Why institute these mechanisms in the first place? The idea is that as a society, we should have a way to express our preferences, the “genuine” will of the people. Both systems look flawed to me, as they allow for malicious players to dominate without much difficulty. In the representative democracy case this can be achieved by using excessive propaganda, in the direct democracy case by taking over the institutions that make up the state; individuals of strong ability and will have an incentive to move to institutional (but unelected) positions and gain power there. This in turn would require some kind of ostracism (a form of negative voting) to get rid of them, which which might prove undesirable.

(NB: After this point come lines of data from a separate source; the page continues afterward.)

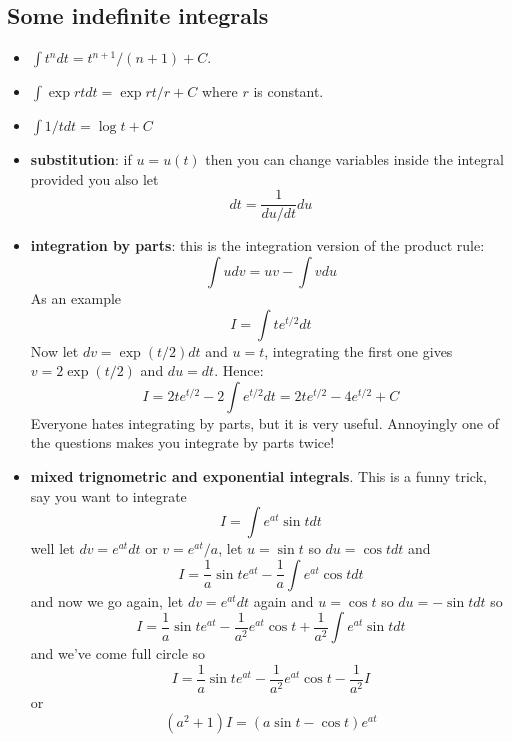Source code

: \documentclass[11pt,a4paper]{scrartcl}
\begin{document}
\subsection*{Some indefinite integrals}
\begin{itemize}
\item $\int t^ndt =t^{n+1}/(n+1)+C$.
\item $\int \exp{rt}dt = \exp{rt}/r +C$ where $r$ is constant.
\item $\int 1/t{} dt = \log{t}+C$
\item \textbf{substitution}: if $u=u(t)$ then you can change variables inside the integral provided you also let
  \begin{equation}
    dt=\frac{1}{du/dt}du
  \end{equation}
\item \textbf{integration by parts}: this is the integration version of the product rule:
  \begin{equation}
    \int udv =uv-\int vdu
  \end{equation}
  As an example
  \begin{equation}
    I=\int te^{t/2}dt
  \end{equation}
  Now let $dv=\exp{(t/2)}dt$ and $u=t$, integrating the first one gives $v=2\exp{(t/2)}$ and $du=dt$. Hence:
  \begin{equation}
    I=2te^{t/2}-2\int e^{t/2}dt=2te^{t/2}-4e^{t/2}+C
  \end{equation}
  Everyone hates integrating by parts, but it is very useful. Annoyingly one of the questions makes you integrate by parts twice!
\item \textbf{mixed trignometric and exponential integrals}. This is a funny trick, say you want to integrate
  \begin{equation}
    I=\int e^{at}\sin{t}dt
  \end{equation}
  well let $dv=e^{at}dt$ or $v=e^{at}/a$, let $u=\sin{t}$ so $du=\cos{t}dt$ and
  \begin{equation}
    I=\frac{1}{a}\sin{t}e^{at}-\frac{1}{a}\int e^{at}\cos{t}dt
  \end{equation}
  and now we go again, let $dv=e^{at}dt$ again and $u=\cos{t}$ so $du=-\sin{t}dt$ so
  \begin{equation}
    I=\frac{1}{a}\sin{t}e^{at}-\frac{1}{a^2}e^{at}\cos{t}+\frac{1}{a^2}\int e^{at}\sin{t}dt
  \end{equation}
  and we've come full circle so
\begin{equation}
    I=\frac{1}{a}\sin{t}e^{at}-\frac{1}{a^2}e^{at}\cos{t}-\frac{1}{a^2}I
  \end{equation}
or
\begin{equation}
  (a^2+1)I=(a\sin{t}-\cos{t})e^{at}
\end{equation}
\end{itemize}
\end{document}

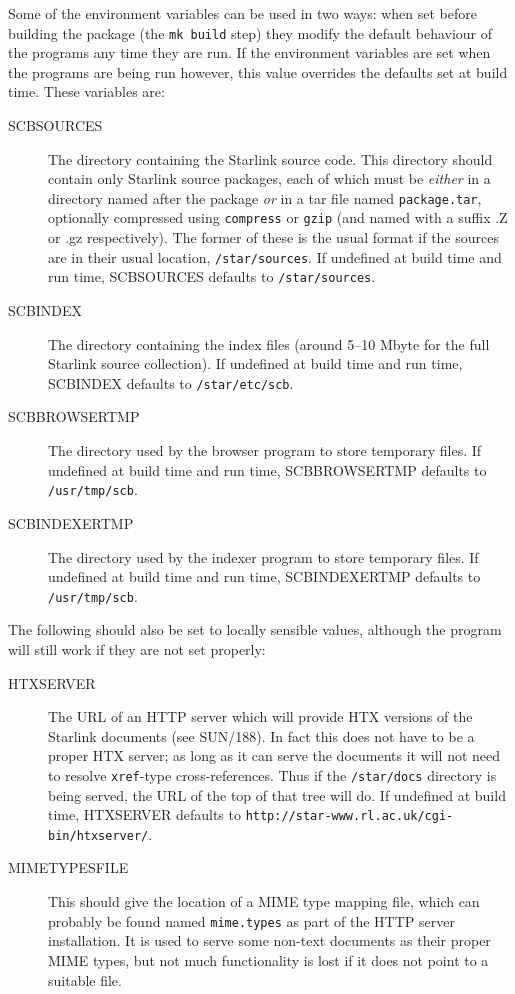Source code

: \documentclass[twoside,11pt]{article}
\newcommand{\xref}[3]{#1}
\renewcommand{\_}{\texttt{\symbol{95}}}
\begin{document}
Some of the environment variables can be used in two ways:
when set before building the package (the {\tt mk build} step)
they modify the default behaviour of the programs any time they are run.  
If the environment variables are set when the programs are being
run however, this value overrides the defaults set at build time.
These variables are:
\begin{description}
\item[SCB\_SOURCES]
The directory containing the Starlink source code.  
This directory should contain only Starlink source packages,
each of which must be {\em either\/} in a directory named after the package
{\em or\/} in a tar file named {\tt package.tar}, optionally compressed
using {\tt compress} or {\tt gzip} (and named with a suffix .Z or .gz 
respectively).
The former of these is the usual format if the sources are in
their usual location, {\tt /star/sources}.
If undefined at build time and run time, SCB\_SOURCES 
defaults to {\tt /star/sources}.
\item[SCB\_INDEX]
The directory containing the index files (around 5--10 Mbyte for the full
Starlink source collection).
If undefined at build time and run time, SCB\_INDEX defaults to
{\tt /star/etc/scb}.
\item[SCB\_BROWSER\_TMP]
The directory used by the browser program to store temporary files. 
If undefined at build time and run time, SCB\_BROWSER\_TMP defaults to
{\tt /usr/tmp/scb}.
\item[SCB\_INDEXER\_TMP]
The directory used by the indexer program to store temporary files. 
If undefined at build time and run time, SCB\_INDEXER\_TMP defaults to
{\tt /usr/tmp/scb}.
\end{description}
The following should also be set to locally sensible values,
although the program will still work if they are not set properly:
\begin{description}
\item[HTX\_SERVER]
The URL of an HTTP server which will provide HTX versions of the Starlink
documents (see \xref{SUN/188}{sun188}{remote_document_servers}).
In fact this does not have to be a proper HTX server; as long as it
can serve the documents it will not need to resolve {\tt xref\_}-type 
cross-references.
Thus if the {\tt /star/docs} directory is being served, the URL of
the top of that tree will do.
If undefined at build time, HTX\_SERVER defaults to 
{\tt http://star-www.rl.ac.uk/cgi-bin/htxserver/}.
\item[MIMETYPES\_FILE]
This should give the location of a MIME type mapping file,
which can probably be found named {\tt mime.types}
as part of the HTTP server installation.
It is used to serve some non-text documents as their proper MIME types,
but not much functionality is lost if it does not point to a suitable file.
\end{description}
\end{document}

There is somewhere a full research programme ready to be launched on how collective decisions can be made that do not overly favour certain individuals. Potentially a good starting point could be Greenwald, Amy, Keith Hall, and Martin Zinkevich. “Correlated Q-Learning.” (2005). They define four types of equilibria a system can stabilise in:

utilitarian: maximize the sum of all agents’ rewards
egalitarian: maximize the minimum of all agents’ rewards
plutocratic: maximize the maximum of all agents’ rewards
dictatorial: maximize the maximum of any individual agent’s rewards

A good voting system should allow for a mix of egalitarian and utilitarian equilibria, and thus push society forward collectively. You could potentially set this up as a full simulation where different voting schemes come into play, with propaganda also playing a prominent role, and try to find out how coalition formations would play out as the system moves from one set of equlibria to another.